A big problem is that, in most countries, it is not clear whether there is even anything legally wrong about writing a deceptive letter that appears to be from an official source, asking for payment of a fee.  However, in the United Kingdom at any rate, it appears that there is some good news. Regulation 2(1) of the Business Protection from Misleading Marketing Regulations 2008 has been successfully invoked in a case involving a different scam (the sending out of letters concerning the renewal of non-existent contracts for the repair and maintenance of printers and faxes), London Borough of Croydon v Austin Hogarth [2011] EWHC 1126 (QB), 5 April 2011 (unreported and not available on BAILII -- but the Kat has a copy if you want to see it).  In this case Judge Mackie said:
"26. The position, as I see it, is as follows: First, the Law. The definition of advertisement includes any form of representation which is made in connection with a trade, business, craft or profession in order to promote the supply or transfer of a product. The letters, which are the subject of these complaints, are plainly representations made in connection with a trade or business and it follows that I do not accept that the letters do not amount to advertising. 

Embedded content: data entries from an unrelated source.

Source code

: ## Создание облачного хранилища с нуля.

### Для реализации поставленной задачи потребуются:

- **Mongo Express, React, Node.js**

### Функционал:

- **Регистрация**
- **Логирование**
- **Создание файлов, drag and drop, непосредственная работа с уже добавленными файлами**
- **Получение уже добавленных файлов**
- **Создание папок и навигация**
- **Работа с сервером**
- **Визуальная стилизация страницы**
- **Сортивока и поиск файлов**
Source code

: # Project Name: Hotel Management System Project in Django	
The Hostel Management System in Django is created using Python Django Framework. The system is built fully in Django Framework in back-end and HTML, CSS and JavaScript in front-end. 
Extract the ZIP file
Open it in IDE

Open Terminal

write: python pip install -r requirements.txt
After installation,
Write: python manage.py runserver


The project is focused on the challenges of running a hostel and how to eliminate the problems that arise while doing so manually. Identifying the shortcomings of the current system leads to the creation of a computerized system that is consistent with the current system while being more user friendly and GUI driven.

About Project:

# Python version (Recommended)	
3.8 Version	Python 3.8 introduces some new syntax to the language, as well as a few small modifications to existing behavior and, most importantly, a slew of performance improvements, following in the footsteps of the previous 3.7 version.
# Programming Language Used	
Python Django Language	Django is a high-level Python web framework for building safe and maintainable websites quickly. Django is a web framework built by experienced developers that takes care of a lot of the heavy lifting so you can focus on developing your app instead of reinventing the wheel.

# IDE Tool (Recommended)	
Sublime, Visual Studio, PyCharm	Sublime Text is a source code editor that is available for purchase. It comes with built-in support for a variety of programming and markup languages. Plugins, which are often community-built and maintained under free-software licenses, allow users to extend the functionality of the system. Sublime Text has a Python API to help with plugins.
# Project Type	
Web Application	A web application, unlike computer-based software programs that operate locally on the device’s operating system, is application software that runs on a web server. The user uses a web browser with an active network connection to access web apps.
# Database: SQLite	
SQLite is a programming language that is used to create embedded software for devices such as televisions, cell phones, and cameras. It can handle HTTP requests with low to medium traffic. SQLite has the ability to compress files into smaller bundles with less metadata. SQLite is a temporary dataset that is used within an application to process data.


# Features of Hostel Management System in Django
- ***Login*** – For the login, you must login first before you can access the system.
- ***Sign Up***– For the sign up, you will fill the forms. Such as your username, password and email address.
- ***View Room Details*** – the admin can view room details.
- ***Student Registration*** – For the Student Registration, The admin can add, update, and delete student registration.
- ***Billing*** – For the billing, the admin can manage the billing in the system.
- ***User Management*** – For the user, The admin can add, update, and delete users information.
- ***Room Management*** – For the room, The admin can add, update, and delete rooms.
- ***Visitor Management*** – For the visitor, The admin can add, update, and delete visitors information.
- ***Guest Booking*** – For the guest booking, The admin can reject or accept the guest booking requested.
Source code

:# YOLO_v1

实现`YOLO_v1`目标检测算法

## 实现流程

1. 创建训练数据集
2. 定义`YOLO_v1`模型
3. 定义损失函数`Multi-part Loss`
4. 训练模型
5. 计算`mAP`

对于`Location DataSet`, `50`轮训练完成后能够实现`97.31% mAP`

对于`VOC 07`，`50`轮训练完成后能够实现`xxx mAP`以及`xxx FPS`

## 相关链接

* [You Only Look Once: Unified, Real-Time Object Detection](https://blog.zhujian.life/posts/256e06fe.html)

27. The next question is whether the advertising is misleading. First, do the letters deceive or are they likely to deceive? In my judgment, the answer is plainly yes. They suggest to a reader that the document is or is likely to be taken as one thing when it is nothing of the kind. 
28. Mr. Hogarth denies that the agreement looks like an invoice. He says it does not. He says it states quite clearly at the top in big letters “Business Equipment Maintenance Agreement”, and that there is no way it can be mistaken for an invoice. He also says that it is misleading to rely upon: “If you would kindly fill in the number of machines on the enclosed document in the space marked with a cross, sign it and return to us within the next 5 days” bearing in mind the sentence before that. He points to other features which he says are likely to indicate that this is nothing more than, what he says it is, an invitation to enter into the contract. The question is whether that is misleading. In my judgment, it plainly is misleading. One must look at this in the context of apparently routine documents received during busy commercial life. The document appears to be one thing and is something quite different. That is an impression formed by the complainants, by the witnesses in this case, by the Advertising Standards Authority and by the OFT. It is not surprising that people have formed that view because, as I see it, it is blindingly obvious to anyone who has had any business experience that, when receiving a document of that kind, you would, unless you have checked it very carefully, take it to be something which it is not. You would sign a new contract thinking you were dealing with an existing company. The structure of the scheme was designed to mislead. There is no genuine commercial reason for the mailing to take the form it did. So, in my judgment, the communication is one that plainly deceives or is likely to deceive" (red bits courtesy of the IPKat).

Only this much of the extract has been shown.